• _Entries supplied_:
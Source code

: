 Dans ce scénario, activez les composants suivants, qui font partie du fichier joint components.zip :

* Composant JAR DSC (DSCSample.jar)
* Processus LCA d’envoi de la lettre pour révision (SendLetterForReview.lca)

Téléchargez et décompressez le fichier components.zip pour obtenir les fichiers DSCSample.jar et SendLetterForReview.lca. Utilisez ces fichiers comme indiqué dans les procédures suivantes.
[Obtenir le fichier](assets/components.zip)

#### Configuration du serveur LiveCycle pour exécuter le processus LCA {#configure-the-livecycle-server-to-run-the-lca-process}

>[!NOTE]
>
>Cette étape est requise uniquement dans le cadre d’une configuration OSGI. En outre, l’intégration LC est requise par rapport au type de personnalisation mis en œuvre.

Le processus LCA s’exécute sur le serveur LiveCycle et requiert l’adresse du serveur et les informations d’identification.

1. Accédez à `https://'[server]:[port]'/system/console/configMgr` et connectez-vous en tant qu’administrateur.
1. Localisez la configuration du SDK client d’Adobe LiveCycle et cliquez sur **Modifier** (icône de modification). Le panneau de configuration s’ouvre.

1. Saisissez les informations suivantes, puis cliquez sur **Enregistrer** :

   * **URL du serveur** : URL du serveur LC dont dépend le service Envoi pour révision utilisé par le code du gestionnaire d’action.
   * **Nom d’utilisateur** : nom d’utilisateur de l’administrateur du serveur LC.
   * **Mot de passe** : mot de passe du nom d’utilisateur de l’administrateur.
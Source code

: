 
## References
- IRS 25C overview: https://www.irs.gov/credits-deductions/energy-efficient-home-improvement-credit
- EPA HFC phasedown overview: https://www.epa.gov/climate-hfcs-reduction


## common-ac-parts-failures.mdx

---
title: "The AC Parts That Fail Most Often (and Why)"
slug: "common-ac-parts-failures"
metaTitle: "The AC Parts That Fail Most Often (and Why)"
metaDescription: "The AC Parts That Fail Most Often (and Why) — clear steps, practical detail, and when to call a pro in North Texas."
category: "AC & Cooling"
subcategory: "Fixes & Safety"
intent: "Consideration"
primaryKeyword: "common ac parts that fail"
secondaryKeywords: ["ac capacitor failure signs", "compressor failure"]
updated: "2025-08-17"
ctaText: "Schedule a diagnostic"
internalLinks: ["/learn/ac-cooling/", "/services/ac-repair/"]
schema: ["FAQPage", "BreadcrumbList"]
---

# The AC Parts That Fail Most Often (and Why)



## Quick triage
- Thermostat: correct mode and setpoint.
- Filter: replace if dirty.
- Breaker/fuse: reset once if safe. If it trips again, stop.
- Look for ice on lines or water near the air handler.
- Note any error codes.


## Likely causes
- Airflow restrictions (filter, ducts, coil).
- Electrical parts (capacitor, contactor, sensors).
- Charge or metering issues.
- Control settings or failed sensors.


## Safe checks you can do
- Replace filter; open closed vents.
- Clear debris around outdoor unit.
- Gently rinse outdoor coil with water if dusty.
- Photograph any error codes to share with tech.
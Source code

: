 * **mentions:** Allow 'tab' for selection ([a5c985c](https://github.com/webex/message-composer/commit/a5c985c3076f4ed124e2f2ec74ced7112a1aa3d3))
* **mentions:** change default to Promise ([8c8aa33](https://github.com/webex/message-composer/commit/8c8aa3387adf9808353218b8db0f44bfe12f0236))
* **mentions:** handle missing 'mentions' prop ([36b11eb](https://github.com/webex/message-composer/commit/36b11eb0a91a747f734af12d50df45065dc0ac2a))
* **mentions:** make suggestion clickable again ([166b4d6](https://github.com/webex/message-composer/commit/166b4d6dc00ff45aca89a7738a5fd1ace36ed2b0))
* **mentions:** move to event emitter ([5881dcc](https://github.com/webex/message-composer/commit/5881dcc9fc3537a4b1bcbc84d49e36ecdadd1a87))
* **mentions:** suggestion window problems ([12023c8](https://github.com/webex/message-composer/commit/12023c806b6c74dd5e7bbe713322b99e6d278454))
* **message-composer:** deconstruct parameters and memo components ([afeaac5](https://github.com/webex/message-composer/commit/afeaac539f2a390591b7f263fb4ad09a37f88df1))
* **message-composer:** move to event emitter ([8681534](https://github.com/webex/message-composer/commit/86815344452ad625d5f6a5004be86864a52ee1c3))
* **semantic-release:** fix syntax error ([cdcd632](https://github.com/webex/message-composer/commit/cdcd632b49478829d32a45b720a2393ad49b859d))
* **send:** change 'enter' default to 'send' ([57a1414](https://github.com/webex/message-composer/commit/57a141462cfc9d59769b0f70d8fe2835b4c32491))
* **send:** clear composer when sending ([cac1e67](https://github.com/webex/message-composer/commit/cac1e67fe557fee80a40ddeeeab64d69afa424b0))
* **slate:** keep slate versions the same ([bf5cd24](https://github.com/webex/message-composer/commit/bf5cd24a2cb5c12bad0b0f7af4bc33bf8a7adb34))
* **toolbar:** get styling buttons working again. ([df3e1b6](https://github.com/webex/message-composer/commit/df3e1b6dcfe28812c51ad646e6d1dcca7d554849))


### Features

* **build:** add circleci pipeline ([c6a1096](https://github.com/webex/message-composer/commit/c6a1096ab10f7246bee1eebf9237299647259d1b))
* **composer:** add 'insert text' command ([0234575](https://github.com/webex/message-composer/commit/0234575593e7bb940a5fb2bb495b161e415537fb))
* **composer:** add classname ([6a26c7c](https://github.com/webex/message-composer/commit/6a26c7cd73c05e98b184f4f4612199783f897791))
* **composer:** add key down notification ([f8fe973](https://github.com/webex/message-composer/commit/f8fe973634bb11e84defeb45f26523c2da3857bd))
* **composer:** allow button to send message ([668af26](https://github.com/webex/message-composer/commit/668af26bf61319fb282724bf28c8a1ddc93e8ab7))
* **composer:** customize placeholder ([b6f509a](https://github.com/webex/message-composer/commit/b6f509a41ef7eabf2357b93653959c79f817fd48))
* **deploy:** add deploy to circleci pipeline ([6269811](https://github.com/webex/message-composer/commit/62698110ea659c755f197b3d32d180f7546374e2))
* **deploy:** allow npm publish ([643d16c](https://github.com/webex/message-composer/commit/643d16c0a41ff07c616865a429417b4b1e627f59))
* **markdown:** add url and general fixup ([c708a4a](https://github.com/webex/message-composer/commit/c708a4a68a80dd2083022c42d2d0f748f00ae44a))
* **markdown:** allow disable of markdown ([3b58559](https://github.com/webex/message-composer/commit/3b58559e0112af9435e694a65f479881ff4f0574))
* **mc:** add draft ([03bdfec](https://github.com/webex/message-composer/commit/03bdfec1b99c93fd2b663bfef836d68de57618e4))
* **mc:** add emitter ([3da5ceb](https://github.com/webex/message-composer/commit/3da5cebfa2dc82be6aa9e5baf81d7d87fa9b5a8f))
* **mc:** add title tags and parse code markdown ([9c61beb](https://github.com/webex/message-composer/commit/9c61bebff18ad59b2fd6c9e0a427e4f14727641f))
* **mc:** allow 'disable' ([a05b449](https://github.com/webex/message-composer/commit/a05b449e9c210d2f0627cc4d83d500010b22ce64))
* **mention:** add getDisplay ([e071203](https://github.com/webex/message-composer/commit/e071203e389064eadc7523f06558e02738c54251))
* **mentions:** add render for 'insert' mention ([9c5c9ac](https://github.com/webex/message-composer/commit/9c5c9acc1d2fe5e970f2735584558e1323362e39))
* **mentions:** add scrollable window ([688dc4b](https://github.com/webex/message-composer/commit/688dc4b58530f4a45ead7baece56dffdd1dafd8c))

• _What this task involves_:
Repeat the material above exactly and in full.

• _Solved problem_:
Source code

: Dans ce scénario, activez les composants suivants, qui font partie du fichier joint components.zip :

* Composant JAR DSC (DSCSample.jar)
* Processus LCA d’envoi de la lettre pour révision (SendLetterForReview.lca)

Téléchargez et décompressez le fichier components.zip pour obtenir les fichiers DSCSample.jar et SendLetterForReview.lca. Utilisez ces fichiers comme indiqué dans les procédures suivantes.
[Obtenir le fichier](assets/components.zip)

#### Configuration du serveur LiveCycle pour exécuter le processus LCA {#configure-the-livecycle-server-to-run-the-lca-process}

>[!NOTE]
>
>Cette étape est requise uniquement dans le cadre d’une configuration OSGI. En outre, l’intégration LC est requise par rapport au type de personnalisation mis en œuvre.

Le processus LCA s’exécute sur le serveur LiveCycle et requiert l’adresse du serveur et les informations d’identification.

1. Accédez à `https://'[server]:[port]'/system/console/configMgr` et connectez-vous en tant qu’administrateur.
1. Localisez la configuration du SDK client d’Adobe LiveCycle et cliquez sur **Modifier** (icône de modification). Le panneau de configuration s’ouvre.

1. Saisissez les informations suivantes, puis cliquez sur **Enregistrer** :

   * **URL du serveur** : URL du serveur LC dont dépend le service Envoi pour révision utilisé par le code du gestionnaire d’action.
   * **Nom d’utilisateur** : nom d’utilisateur de l’administrateur du serveur LC.
   * **Mot de passe** : mot de passe du nom d’utilisateur de l’administrateur.
Source code

: 
## References
- IRS 25C overview: https://www.irs.gov/credits-deductions/energy-efficient-home-improvement-credit
- EPA HFC phasedown overview: https://www.epa.gov/climate-hfcs-reduction


## common-ac-parts-failures.mdx

---
title: "The AC Parts That Fail Most Often (and Why)"
slug: "common-ac-parts-failures"
metaTitle: "The AC Parts That Fail Most Often (and Why)"
metaDescription: "The AC Parts That Fail Most Often (and Why) — clear steps, practical detail, and when to call a pro in North Texas."
category: "AC & Cooling"
subcategory: "Fixes & Safety"
intent: "Consideration"
primaryKeyword: "common ac parts that fail"
secondaryKeywords: ["ac capacitor failure signs", "compressor failure"]
updated: "2025-08-17"
ctaText: "Schedule a diagnostic"
internalLinks: ["/learn/ac-cooling/", "/services/ac-repair/"]
schema: ["FAQPage", "BreadcrumbList"]
---

# The AC Parts That Fail Most Often (and Why)



## Quick triage
- Thermostat: correct mode and setpoint.
- Filter: replace if dirty.
- Breaker/fuse: reset once if safe. If it trips again, stop.
- Look for ice on lines or water near the air handler.
- Note any error codes.


## Likely causes
- Airflow restrictions (filter, ducts, coil).
- Electrical parts (capacitor, contactor, sensors).
- Charge or metering issues.
- Control settings or failed sensors.


## Safe checks you can do
- Replace filter; open closed vents.
- Clear debris around outdoor unit.
- Gently rinse outdoor coil with water if dusty.
- Photograph any error codes to share with tech.
Source code

: * **mentions:** Allow 'tab' for selection ([a5c985c](https://github.com/webex/message-composer/commit/a5c985c3076f4ed124e2f2ec74ced7112a1aa3d3))
* **mentions:** change default to Promise ([8c8aa33](https://github.com/webex/message-composer/commit/8c8aa3387adf9808353218b8db0f44bfe12f0236))
* **mentions:** handle missing 'mentions' prop ([36b11eb](https://github.com/webex/message-composer/commit/36b11eb0a91a747f734af12d50df45065dc0ac2a))
* **mentions:** make suggestion clickable again ([166b4d6](https://github.com/webex/message-composer/commit/166b4d6dc00ff45aca89a7738a5fd1ace36ed2b0))
* **mentions:** move to event emitter ([5881dcc](https://github.com/webex/message-composer/commit/5881dcc9fc3537a4b1bcbc84d49e36ecdadd1a87))
* **mentions:** suggestion window problems ([12023c8](https://github.com/webex/message-composer/commit/12023c806b6c74dd5e7bbe713322b99e6d278454))
* **message-composer:** deconstruct parameters and memo components ([afeaac5](https://github.com/webex/message-composer/commit/afeaac539f2a390591b7f263fb4ad09a37f88df1))
* **message-composer:** move to event emitter ([8681534](https://github.com/webex/message-composer/commit/86815344452ad625d5f6a5004be86864a52ee1c3))
* **semantic-release:** fix syntax error ([cdcd632](https://github.com/webex/message-composer/commit/cdcd632b49478829d32a45b720a2393ad49b859d))
* **send:** change 'enter' default to 'send' ([57a1414](https://github.com/webex/message-composer/commit/57a141462cfc9d59769b0f70d8fe2835b4c32491))
* **send:** clear composer when sending ([cac1e67](https://github.com/webex/message-composer/commit/cac1e67fe557fee80a40ddeeeab64d69afa424b0))
* **slate:** keep slate versions the same ([bf5cd24](https://github.com/webex/message-composer/commit/bf5cd24a2cb5c12bad0b0f7af4bc33bf8a7adb34))
* **toolbar:** get styling buttons working again. ([df3e1b6](https://github.com/webex/message-composer/commit/df3e1b6dcfe28812c51ad646e6d1dcca7d554849))


### Features

* **build:** add circleci pipeline ([c6a1096](https://github.com/webex/message-composer/commit/c6a1096ab10f7246bee1eebf9237299647259d1b))
* **composer:** add 'insert text' command ([0234575](https://github.com/webex/message-composer/commit/0234575593e7bb940a5fb2bb495b161e415537fb))
* **composer:** add classname ([6a26c7c](https://github.com/webex/message-composer/commit/6a26c7cd73c05e98b184f4f4612199783f897791))
* **composer:** add key down notification ([f8fe973](https://github.com/webex/message-composer/commit/f8fe973634bb11e84defeb45f26523c2da3857bd))
* **composer:** allow button to send message ([668af26](https://github.com/webex/message-composer/commit/668af26bf61319fb282724bf28c8a1ddc93e8ab7))
* **composer:** customize placeholder ([b6f509a](https://github.com/webex/message-composer/commit/b6f509a41ef7eabf2357b93653959c79f817fd48))
* **deploy:** add deploy to circleci pipeline ([6269811](https://github.com/webex/message-composer/commit/62698110ea659c755f197b3d32d180f7546374e2))
* **deploy:** allow npm publish ([643d16c](https://github.com/webex/message-composer/commit/643d16c0a41ff07c616865a429417b4b1e627f59))
* **markdown:** add url and general fixup ([c708a4a](https://github.com/webex/message-composer/commit/c708a4a68a80dd2083022c42d2d0f748f00ae44a))
* **markdown:** allow disable of markdown ([3b58559](https://github.com/webex/message-composer/commit/3b58559e0112af9435e694a65f479881ff4f0574))
* **mc:** add draft ([03bdfec](https://github.com/webex/message-composer/commit/03bdfec1b99c93fd2b663bfef836d68de57618e4))
* **mc:** add emitter ([3da5ceb](https://github.com/webex/message-composer/commit/3da5cebfa2dc82be6aa9e5baf81d7d87fa9b5a8f))
* **mc:** add title tags and parse code markdown ([9c61beb](https://github.com/webex/message-composer/commit/9c61bebff18ad59b2fd6c9e0a427e4f14727641f))
* **mc:** allow 'disable' ([a05b449](https://github.com/webex/message-composer/commit/a05b449e9c210d2f0627cc4d83d500010b22ce64))
* **mention:** add getDisplay ([e071203](https://github.com/webex/message-composer/commit/e071203e389064eadc7523f06558e02738c54251))
* **mentions:** add render for 'insert' mention ([9c5c9ac](https://github.com/webex/message-composer/commit/9c5c9acc1d2fe5e970f2735584558e1323362e39))
* **mentions:** add scrollable window ([688dc4b](https://github.com/webex/message-composer/commit/688dc4b58530f4a45ead7baece56dffdd1dafd8c))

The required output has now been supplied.